Records for this task:
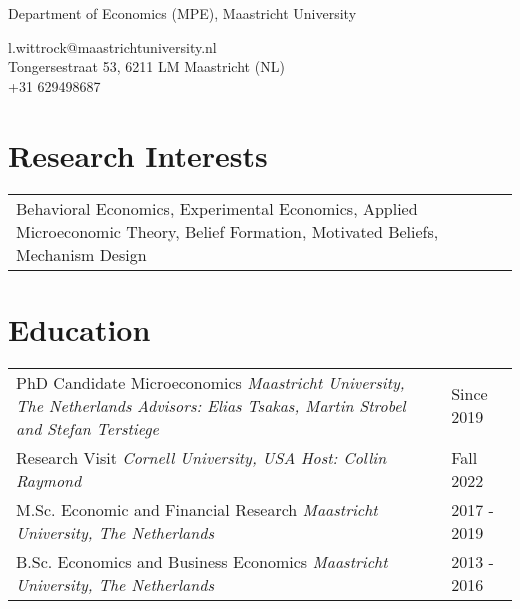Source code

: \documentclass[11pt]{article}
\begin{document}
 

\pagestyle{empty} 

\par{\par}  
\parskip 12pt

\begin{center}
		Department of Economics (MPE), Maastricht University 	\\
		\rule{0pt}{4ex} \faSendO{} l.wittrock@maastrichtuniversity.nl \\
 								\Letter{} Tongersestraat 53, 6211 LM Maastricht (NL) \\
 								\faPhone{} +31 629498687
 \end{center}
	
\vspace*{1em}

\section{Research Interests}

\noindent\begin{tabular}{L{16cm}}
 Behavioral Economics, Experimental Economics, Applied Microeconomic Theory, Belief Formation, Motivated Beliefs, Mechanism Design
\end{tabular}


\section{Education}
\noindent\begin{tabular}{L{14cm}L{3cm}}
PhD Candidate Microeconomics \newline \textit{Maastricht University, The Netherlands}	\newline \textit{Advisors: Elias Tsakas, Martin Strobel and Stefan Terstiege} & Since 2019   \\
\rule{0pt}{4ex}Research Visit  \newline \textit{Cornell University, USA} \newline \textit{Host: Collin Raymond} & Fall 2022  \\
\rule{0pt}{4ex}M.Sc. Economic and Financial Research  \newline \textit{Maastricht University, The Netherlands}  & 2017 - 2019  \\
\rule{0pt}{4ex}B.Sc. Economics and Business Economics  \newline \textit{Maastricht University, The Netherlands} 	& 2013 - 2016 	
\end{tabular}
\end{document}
---
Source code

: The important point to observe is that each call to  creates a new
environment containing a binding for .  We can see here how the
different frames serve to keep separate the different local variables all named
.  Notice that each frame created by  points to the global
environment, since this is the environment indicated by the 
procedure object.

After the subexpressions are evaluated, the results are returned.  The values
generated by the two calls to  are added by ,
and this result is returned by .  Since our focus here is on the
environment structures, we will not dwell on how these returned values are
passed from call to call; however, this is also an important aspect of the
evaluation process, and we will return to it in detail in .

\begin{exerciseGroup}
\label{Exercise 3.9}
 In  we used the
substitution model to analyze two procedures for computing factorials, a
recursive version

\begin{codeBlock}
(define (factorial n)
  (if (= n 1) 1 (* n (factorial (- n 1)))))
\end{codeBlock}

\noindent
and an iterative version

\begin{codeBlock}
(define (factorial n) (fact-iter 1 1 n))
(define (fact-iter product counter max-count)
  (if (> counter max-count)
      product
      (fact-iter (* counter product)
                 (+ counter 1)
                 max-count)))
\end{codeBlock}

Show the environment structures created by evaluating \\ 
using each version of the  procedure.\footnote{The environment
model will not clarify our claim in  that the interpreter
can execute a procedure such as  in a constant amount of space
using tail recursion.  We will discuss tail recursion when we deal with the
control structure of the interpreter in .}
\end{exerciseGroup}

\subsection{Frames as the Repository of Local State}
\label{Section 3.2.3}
---
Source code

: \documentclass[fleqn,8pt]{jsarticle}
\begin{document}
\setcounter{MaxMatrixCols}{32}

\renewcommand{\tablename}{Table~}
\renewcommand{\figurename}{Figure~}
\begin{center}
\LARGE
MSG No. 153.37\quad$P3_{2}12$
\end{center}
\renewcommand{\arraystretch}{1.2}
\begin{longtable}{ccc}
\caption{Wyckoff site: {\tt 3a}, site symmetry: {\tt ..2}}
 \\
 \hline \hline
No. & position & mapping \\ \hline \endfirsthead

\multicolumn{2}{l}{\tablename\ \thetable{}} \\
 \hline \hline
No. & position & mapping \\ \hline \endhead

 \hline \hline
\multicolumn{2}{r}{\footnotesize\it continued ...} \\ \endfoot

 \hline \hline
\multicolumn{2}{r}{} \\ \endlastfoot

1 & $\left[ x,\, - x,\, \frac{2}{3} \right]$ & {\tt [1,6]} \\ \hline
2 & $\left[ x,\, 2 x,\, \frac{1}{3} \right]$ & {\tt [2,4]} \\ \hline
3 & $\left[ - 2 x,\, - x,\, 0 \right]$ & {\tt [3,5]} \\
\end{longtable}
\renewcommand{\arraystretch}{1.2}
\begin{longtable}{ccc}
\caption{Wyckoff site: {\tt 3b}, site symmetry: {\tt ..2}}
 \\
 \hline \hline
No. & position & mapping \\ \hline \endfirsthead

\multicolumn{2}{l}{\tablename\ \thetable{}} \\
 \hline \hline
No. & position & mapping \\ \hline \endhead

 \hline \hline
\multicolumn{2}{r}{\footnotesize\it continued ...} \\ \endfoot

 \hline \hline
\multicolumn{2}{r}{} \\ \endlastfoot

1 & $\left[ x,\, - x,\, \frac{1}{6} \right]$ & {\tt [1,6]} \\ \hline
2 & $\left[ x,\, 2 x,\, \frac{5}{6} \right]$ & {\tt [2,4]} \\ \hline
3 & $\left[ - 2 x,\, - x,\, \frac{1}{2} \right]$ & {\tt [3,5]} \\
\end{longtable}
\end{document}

Problem: Lines of the material may hold the string "define". Copy each one that does.

Written response:
(define (factorial n)
(define (factorial n) (fact-iter 1 1 n))
(define (fact-iter product counter max-count)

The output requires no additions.